The centrepiece of the festivities was a four-day weekend extravaganza at the beginning of June. The dates, 2 to 5 June, had been chosen because those were known, statistically, to be the driest few days in England. Those days were to see street parties across the country, the lighting of thousands beacons across the Commonwealth, a river pageant of 1,000 boats on the Thames, and a giant concert in London.

The River Thames Diamond Jubilee Pageant was held on 3 June; a maritime parade of 1,000 boats from around the Commonwealth – the largest flotilla seen on the river in 350 years – together with other celebrations along the river banks.

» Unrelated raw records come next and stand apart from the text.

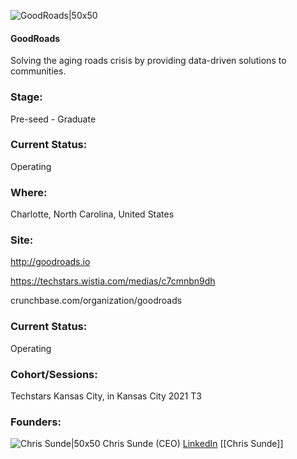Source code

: 

![GoodRoads|50x50](https://apimg.techstars.com/connect/images/image_files/60b984ac83c60c00076cac2f/original/GR_Logo_wbg.png)

#### GoodRoads
Solving the aging roads crisis by providing data-driven solutions to communities.

### Stage: 
Pre-seed - Graduate 

### Current Status: 
Operating

### Where:
Charlotte, North Carolina, United States

### Site:
http://goodroads.io

https://techstars.wistia.com/medias/c7cmnbn9dh

crunchbase.com/organization/goodroads

### Current Status: 
Operating

### Cohort/Sessions: 
Techstars Kansas City, in Kansas City 2021 T3

### Founders: 

![Chris Sunde|50x50](https://apimg.techstars.com/connect/images/image_files/60b9890a83c60c00076cac30/original/headshot_device.jpg) Chris Sunde (CEO) [LinkedIn](https://linkedin.com/in/chris-sunde-93437915) [[Chris Sunde]]


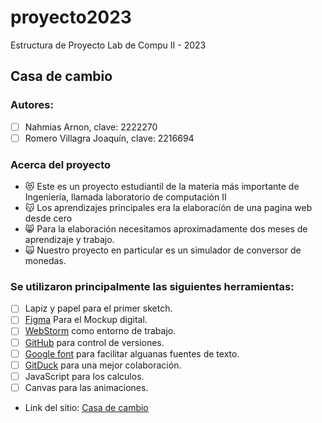 # proyecto2023
Estructura de Proyecto Lab de Compu II - 2023

## Casa de cambio

### Autores:
- [ ] Nahmias Arnon, clave: 2222270
- [ ] Romero Villagra Joaquín, clave: 2216694

### Acerca del proyecto
- :heart_eyes_cat: Este es un proyecto estudiantil de la materia más importante de Ingeniería, llamada laboratorio de computación II
- :kissing_cat: Los aprendizajes principales era la elaboración de una pagina web desde cero
- :smile_cat: Para la elaboración necesitamos aproximadamente dos meses de aprendizaje y trabajo.
- :scream_cat: Nuestro proyecto en particular es un simulador de conversor de monedas.

### Se utilizaron principalmente las siguientes herramientas:
- [ ] Lapiz y papel para el primer sketch.
- [ ] [Figma](https://www.figma.com/) Para el Mockup digital.
- [ ] [WebStorm](https://www.jetbrains.com/webstorm/promo/?source=google&medium=cpc&campaign=9641686239&term=webstorm&content=523833970748&gad=1&gclid=Cj0KCQjwu-KiBhCsARIsAPztUF2edaqDa4vuIBBRC1VlPrYi5nOjRFoN8TR8ETkooGmuS_vGqkY362saAk2XEALw_wcB) como entorno de trabajo.
- [ ] [GitHub](https://github.com/) para control de versiones.
- [ ] [Google font](https://fonts.google.com/) para facilitar alguanas fuentes de texto.
- [ ] [GitDuck](https://duckly.com) para una mejor colaboración.
- [ ] JavaScript para los calculos.
- [ ] Canvas para las animaciones.

- Link del sitio: [Casa de cambio](https://ucc-labcompu2.github.io/proyecto2023-nahmias_romero/index.html)

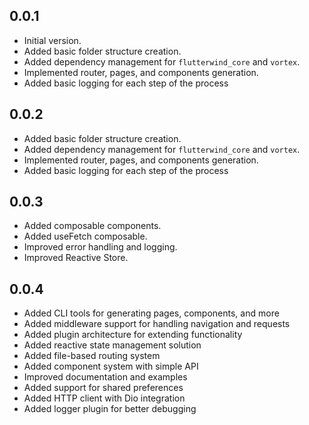 ## 0.0.1

* Initial version.
* Added basic folder structure creation.
* Added dependency management for `flutterwind_core` and `vortex`.
* Implemented router, pages, and components generation.
* Added basic logging for each step of the process

## 0.0.2
* Added basic folder structure creation.
* Added dependency management for `flutterwind_core` and `vortex`.
* Implemented router, pages, and components generation.
* Added basic logging for each step of the process

## 0.0.3
* Added composable components.
* Added useFetch composable.
* Improved error handling and logging.
* Improved Reactive Store.

## 0.0.4
* Added CLI tools for generating pages, components, and more
* Added middleware support for handling navigation and requests
* Added plugin architecture for extending functionality
* Added reactive state management solution
* Added file-based routing system
* Added component system with simple API
* Improved documentation and examples
* Added support for shared preferences
* Added HTTP client with Dio integration
* Added logger plugin for better debugging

Along with almost all members of the Royal Family, various governors-general from the Commonwealth realms were in attendance. The Diamond Jubilee Concert, with a preceding afternoon picnic in the palace gardens for the 10,000 concert ticket holders, was held on 4 June, in front of  Buckingham Palace, and featured acts representing each decade of the Queen’s 60-year reign.

Street parties were permitted to take place across Britain. Special community lottery grants, called The Jubilee People’s Millions, are being offered by the Big Lottery Fund and I.T.V.

Members of the Royal Family, governors-general, and prime ministers from the Commonwealth realms were present at various functions held on 4 and 5 June. A reception took place at Buckingham Palace before the Diamond Jubilee Concert and a service of thanksgiving was conducted the following day at St. Paul’s Cathedral, also attended by 2,000 other guests.

The Archbishop of Canterbury dedicated his sermon to the Queen, during which he noted her “lifelong dedication” and stated that she “has made her ‘public’ happy and all the signs are that she is herself happy, fulfilled and at home in these encounters.” (‘Dr. Williams pays tribute to the Queen at thanksgiving,’ BBC, 5 June 2012).

Afterwards a formal lunch was held in Westminster Hall. The Queen returned to Buckingham Palace in an open top carriage procession and escorted by The Household Cavalry Regiment. Another reception was held at London’s Guildhall and a luncheon took place at Lancaster House, hosted by the British Secretary of State for Foreign and Commonwealth Affairs. A reception solely for governors-general was held by the Queen at Buckingham Palace.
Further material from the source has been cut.